# TASK TO COMPLETE
Below are the records; copy out every line that holds the word "main".

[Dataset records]
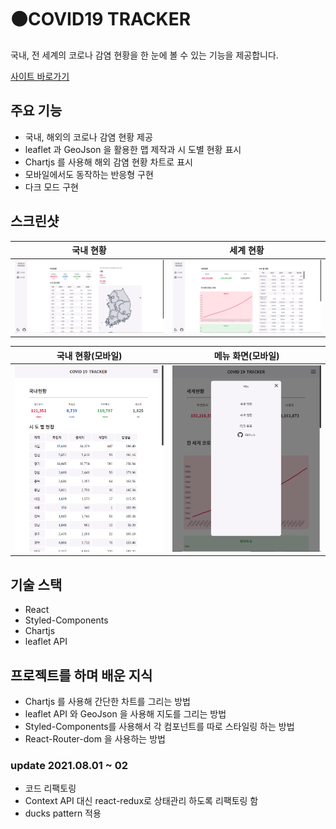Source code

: # ⚫COVID19 TRACKER

국내, 전 세계의 코로나 감염 현황을 한 눈에 볼 수 있는 기능을 제공합니다.

[사이트 바로가기](https://tlatjdgh3778.github.io/covid19/)

<!-- 사이트 잠시 닫음 -->

## 주요 기능

-   국내, 해외의 코로나 감염 현황 제공
-   leaflet 과 GeoJson 을 활용한 맵 제작과 시 도별 현황 표시
-   Chartjs 를 사용해 해외 감염 현황 차트로 표시
-   모바일에서도 동작하는 반응형 구현
-   다크 모드 구현

## 스크린샷

| 국내 현황                                   | 세계 현황                                     |
| ------------------------------------------- | --------------------------------------------- |
| ![국내 현황](./screenshot/covid19-main.png) | ![세계 현황](./screenshot/covid19-main-2.png) |

| 국내 현황(모바일)                                          | 메뉴 화면(모바일)                                           |
| ---------------------------------------------------------- | ----------------------------------------------------------- |
| ![국내 현황(모바일)](./screenshot/covid19-mobile-main.png) | ![국내 현황(모바일)](./screenshot/covid19-mobile-modal.png) |

## 기술 스택

-   React
-   Styled-Components
-   Chartjs
-   leaflet API

## 프로젝트를 하며 배운 지식

-   Chartjs 를 사용해 간단한 차트를 그리는 방법
-   leaflet API 와 GeoJson 을 사용해 지도를 그리는 방법
-   Styled-Components를 사용해서 각 컴포넌트를 따로 스타일링 하는 방법
-   React-Router-dom 을 사용하는 방법

### update 2021.08.01 ~ 02

-   코드 리팩토링
-   Context API 대신 react-redux로 상태관리 하도록 리팩토링 함
-   ducks pattern 적용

# OUTPUT
| ![국내 현황](./screenshot/covid19-main.png) | ![세계 현황](./screenshot/covid19-main-2.png) |
| ![국내 현황(모바일)](./screenshot/covid19-mobile-main.png) | ![국내 현황(모바일)](./screenshot/covid19-mobile-modal.png) |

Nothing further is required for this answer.